Certain forward-looking statements in this MD&A include, but are not limited to the following:

 

pro forma measures including revenue, registered medical patients and grams produced;

the completion of construction of production facilities, associated costs, and receipt of licenses from Health Canada to produce and sell cannabis and cannabis related products from these facilities;

 

the successful integration of CanniMed and MedReleaf into Aurora’s operations;

 

strategic investments and capital expenditures, and related benefits;

 

future growth expansion plans;

 

expectations regarding production capacity, costs and yields; and

 

product sales expectation and corresponding forecasted increase in revenue.
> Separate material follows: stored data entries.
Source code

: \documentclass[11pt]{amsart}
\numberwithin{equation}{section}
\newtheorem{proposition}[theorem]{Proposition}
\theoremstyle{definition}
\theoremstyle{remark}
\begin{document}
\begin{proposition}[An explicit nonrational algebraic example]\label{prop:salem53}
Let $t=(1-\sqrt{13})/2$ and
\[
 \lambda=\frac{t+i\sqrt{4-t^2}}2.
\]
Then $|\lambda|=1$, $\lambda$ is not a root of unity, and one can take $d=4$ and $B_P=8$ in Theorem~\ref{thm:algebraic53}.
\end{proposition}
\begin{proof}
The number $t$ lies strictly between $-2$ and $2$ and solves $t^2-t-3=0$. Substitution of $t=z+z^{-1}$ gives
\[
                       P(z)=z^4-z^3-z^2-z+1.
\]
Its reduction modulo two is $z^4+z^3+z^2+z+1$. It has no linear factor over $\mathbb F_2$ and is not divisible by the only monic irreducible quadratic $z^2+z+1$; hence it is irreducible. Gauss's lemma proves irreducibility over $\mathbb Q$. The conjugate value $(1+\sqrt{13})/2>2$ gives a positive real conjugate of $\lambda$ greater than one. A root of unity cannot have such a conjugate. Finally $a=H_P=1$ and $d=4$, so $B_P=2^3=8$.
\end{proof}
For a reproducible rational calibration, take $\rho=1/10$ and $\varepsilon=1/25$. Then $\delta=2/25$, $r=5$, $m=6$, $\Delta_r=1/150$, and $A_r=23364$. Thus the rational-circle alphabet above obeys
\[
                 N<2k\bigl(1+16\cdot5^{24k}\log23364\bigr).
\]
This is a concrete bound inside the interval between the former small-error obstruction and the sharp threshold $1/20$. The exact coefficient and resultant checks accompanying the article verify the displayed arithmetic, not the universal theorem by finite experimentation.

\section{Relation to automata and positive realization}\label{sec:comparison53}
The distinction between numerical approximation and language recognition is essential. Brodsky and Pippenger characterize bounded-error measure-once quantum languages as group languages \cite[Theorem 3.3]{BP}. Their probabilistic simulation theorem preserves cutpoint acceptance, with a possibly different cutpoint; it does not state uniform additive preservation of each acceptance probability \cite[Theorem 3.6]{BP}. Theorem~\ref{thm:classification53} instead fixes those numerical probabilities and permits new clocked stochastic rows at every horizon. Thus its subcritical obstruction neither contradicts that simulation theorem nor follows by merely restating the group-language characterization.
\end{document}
The above and other aspects of the Company’s anticipated future operations are forward-looking in nature and, as a result, are subject to certain risks and uncertainties. Although the Company believes that the expectations reflected in these forward-looking statements are reasonable, undue reliance should not be placed on them as actual results may differ materially from the forward-looking statements. Such forward-looking statements are estimates reflecting the Company's best judgment based upon current information and involve a number of risks and uncertainties, and there can be no assurance that other factors will not affect the accuracy of such forward-looking statements. Such factors include but are not limited to the Company’s ability to obtain the necessary financing and the general impact of financial market conditions, the yield from marijuana growing operations, product demand, changes in prices of required commodities, competition, government regulations and other risks as set out under “Risk Factors” in the Company’s Annual Information Form dated September 24, 2018 filed on SEDAR at www.sedar.com.